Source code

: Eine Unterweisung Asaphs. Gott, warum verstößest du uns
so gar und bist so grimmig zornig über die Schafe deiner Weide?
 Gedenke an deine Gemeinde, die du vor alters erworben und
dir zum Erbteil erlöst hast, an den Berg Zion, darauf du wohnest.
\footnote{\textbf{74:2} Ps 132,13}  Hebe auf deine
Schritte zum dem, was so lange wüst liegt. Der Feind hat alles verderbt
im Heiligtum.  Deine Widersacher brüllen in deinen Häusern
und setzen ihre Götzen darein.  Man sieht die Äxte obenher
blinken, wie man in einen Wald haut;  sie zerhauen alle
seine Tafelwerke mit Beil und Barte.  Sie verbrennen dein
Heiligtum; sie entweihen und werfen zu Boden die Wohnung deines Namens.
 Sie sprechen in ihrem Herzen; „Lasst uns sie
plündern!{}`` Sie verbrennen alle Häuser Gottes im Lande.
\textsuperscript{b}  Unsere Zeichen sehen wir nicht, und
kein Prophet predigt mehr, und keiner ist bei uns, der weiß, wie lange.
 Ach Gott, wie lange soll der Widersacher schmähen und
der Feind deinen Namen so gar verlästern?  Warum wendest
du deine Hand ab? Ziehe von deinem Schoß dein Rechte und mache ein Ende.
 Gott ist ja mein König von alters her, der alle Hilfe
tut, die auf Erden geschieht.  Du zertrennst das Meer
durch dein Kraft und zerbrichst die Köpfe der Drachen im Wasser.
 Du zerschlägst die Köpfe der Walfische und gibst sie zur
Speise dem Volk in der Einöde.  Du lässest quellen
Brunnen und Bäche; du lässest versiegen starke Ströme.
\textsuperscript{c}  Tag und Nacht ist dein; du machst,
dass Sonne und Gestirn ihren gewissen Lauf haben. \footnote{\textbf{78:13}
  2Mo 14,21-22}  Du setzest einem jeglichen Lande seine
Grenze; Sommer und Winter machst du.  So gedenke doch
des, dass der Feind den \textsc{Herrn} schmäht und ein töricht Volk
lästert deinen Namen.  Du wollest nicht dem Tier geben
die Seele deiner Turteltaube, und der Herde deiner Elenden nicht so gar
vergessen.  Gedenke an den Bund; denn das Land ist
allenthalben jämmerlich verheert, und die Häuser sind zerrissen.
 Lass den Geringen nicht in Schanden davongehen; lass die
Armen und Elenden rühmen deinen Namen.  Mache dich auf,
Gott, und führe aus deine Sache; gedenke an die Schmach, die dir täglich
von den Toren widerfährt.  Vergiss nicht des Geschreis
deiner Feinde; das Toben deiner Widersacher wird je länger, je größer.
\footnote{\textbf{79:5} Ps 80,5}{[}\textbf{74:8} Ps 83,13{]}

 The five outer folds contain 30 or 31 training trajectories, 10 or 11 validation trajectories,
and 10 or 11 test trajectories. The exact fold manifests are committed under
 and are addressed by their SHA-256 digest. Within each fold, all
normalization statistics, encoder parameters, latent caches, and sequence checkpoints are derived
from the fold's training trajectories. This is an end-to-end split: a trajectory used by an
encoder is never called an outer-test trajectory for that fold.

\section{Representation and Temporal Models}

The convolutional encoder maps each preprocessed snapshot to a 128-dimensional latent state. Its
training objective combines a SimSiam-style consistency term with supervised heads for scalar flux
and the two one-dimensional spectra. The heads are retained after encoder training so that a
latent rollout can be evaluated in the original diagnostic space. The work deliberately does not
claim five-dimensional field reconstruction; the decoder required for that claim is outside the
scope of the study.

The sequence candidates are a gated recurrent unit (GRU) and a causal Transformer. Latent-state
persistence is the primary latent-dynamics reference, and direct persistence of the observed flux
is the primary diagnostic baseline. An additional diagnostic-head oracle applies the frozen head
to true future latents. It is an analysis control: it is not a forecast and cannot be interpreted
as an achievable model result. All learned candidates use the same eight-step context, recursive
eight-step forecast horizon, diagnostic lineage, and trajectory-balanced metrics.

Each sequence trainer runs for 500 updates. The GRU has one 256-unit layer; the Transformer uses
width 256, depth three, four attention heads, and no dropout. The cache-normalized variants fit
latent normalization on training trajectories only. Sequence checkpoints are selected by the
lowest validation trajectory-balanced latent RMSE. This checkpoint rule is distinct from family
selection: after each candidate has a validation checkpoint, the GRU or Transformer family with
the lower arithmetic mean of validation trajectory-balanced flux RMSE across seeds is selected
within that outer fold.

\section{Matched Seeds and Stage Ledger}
^^^^^^^^
### Exercise prompt
Say how many lines in the entries include the string "state", and write nothing besides that number.

### Your response
2